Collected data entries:

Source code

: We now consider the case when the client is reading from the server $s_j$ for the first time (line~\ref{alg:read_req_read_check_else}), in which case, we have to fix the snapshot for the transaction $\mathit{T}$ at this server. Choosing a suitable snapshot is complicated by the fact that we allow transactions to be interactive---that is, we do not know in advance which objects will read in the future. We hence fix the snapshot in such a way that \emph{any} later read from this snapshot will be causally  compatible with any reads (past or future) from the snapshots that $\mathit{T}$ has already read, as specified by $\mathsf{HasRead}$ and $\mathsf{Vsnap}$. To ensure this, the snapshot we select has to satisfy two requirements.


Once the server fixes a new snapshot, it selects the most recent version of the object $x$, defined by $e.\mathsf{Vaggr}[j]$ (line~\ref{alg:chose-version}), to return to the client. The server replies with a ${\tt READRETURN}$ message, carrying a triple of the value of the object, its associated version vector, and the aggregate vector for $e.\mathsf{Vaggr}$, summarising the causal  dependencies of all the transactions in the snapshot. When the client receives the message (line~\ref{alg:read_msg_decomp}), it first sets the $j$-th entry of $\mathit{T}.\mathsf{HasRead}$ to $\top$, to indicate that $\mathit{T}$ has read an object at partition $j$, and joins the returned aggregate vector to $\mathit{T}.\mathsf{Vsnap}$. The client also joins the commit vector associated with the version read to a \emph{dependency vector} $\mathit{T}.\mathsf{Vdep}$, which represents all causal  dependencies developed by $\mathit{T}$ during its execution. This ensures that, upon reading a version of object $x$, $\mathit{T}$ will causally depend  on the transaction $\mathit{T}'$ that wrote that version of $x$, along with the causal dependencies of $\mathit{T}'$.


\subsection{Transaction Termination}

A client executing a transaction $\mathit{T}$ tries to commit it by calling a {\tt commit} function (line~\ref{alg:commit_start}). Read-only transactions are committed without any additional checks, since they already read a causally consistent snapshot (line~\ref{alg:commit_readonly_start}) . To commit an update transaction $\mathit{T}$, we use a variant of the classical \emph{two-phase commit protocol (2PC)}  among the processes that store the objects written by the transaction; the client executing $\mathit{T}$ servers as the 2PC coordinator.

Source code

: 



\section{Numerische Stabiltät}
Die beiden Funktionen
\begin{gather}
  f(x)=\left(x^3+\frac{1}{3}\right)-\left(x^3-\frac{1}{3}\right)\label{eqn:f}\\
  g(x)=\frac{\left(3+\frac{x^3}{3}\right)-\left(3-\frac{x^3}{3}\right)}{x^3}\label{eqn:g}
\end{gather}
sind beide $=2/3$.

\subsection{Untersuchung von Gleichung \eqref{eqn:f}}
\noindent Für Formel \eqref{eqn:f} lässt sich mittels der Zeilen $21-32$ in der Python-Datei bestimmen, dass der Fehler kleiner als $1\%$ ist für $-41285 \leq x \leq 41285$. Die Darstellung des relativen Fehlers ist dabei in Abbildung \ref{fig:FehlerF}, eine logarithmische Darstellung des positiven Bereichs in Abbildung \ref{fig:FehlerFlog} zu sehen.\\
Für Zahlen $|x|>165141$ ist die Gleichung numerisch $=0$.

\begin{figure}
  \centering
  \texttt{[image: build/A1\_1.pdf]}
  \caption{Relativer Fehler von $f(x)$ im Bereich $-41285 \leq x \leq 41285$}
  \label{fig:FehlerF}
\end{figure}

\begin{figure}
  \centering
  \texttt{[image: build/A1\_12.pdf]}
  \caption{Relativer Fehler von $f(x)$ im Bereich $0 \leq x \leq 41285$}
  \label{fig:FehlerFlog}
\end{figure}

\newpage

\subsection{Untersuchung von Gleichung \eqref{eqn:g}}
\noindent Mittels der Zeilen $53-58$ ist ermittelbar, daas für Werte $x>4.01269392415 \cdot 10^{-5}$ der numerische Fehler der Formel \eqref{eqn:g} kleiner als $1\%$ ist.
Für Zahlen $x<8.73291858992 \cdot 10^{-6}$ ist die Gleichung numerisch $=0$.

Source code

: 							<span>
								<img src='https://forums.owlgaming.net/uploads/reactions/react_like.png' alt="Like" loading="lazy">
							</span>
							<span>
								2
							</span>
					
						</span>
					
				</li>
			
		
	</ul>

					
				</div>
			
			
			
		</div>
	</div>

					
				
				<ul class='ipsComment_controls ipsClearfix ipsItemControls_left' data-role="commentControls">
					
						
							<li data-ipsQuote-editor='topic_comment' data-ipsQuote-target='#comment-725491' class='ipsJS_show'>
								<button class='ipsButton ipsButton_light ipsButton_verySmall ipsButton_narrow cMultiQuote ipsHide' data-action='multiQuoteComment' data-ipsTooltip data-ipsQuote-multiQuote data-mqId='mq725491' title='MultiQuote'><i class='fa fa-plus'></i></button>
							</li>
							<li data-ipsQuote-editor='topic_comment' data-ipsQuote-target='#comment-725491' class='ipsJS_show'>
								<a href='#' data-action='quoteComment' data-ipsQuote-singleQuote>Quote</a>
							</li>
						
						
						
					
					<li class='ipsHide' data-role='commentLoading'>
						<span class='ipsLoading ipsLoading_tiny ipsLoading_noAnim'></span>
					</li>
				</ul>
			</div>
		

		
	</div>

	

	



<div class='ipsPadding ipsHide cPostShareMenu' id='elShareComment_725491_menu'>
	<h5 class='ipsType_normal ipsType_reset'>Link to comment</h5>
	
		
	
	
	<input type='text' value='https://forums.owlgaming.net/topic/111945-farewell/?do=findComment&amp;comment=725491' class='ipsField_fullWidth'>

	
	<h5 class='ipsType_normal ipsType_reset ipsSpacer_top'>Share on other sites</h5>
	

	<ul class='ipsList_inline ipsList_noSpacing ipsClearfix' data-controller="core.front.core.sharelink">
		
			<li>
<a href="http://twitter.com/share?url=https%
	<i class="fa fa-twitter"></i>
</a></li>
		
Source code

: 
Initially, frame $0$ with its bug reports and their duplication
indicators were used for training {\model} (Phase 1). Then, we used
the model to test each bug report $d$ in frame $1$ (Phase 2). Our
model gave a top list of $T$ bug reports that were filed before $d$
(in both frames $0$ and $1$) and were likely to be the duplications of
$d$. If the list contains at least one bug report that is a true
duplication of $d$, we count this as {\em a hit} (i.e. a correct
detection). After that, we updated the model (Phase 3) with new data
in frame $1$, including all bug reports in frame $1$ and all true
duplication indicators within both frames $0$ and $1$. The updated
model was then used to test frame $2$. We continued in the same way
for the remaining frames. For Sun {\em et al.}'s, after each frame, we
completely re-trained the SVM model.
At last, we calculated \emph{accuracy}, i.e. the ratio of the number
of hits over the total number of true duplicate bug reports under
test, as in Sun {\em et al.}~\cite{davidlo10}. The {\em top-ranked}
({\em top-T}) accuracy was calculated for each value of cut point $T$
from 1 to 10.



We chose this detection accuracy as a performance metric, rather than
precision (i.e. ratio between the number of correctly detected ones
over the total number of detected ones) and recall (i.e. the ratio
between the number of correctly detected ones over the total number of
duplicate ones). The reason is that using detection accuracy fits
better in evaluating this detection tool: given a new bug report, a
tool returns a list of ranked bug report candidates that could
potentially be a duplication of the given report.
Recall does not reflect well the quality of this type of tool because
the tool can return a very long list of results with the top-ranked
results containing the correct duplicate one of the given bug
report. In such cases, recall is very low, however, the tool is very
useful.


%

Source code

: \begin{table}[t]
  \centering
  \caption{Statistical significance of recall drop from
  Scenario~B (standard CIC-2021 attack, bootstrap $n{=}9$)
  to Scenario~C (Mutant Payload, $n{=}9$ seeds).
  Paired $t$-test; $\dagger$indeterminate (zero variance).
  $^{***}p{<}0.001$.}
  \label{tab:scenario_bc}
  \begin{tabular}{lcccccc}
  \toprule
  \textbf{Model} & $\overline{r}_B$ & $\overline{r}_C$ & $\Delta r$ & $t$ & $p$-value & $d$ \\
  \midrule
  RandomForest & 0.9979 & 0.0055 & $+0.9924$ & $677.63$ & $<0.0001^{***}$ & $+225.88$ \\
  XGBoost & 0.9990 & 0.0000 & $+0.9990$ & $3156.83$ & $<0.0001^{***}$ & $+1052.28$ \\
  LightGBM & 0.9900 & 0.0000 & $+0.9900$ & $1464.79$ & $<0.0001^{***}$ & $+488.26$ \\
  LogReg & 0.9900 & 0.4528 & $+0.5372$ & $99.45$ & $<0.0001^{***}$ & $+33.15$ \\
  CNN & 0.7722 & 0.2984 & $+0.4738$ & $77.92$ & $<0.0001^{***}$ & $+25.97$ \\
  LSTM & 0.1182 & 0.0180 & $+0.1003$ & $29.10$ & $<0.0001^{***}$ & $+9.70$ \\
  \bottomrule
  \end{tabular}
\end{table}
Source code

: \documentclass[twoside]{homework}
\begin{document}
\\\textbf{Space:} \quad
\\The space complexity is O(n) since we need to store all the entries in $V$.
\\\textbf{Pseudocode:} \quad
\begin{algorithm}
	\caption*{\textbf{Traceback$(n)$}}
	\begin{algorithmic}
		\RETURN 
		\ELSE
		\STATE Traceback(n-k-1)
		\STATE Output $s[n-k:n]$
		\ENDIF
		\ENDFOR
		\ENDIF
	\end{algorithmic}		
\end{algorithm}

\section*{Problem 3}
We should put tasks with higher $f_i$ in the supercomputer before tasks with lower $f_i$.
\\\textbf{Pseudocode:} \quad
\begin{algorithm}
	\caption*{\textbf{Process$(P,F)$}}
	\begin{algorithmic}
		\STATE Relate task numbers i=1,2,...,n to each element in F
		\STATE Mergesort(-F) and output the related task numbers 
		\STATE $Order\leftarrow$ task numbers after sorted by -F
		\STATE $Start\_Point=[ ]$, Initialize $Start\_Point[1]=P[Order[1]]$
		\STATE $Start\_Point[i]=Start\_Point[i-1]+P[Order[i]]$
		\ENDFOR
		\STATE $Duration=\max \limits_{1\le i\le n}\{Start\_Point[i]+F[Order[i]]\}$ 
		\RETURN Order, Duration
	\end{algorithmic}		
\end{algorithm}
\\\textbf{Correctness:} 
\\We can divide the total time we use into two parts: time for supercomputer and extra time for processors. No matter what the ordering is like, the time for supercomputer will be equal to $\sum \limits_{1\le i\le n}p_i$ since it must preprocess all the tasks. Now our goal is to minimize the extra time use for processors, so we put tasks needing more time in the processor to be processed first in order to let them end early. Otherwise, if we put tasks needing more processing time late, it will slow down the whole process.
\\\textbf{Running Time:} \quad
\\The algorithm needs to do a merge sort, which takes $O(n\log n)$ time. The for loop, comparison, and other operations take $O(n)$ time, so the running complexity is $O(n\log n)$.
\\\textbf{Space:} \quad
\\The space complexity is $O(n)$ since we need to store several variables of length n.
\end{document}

Aim of the exercise:
Search the data above for "used" and copy every line where it turns up.

Your solution:
indicators were used for training {\model} (Phase 1). Then, we used
model was then used to test frame $2$. We continued in the same way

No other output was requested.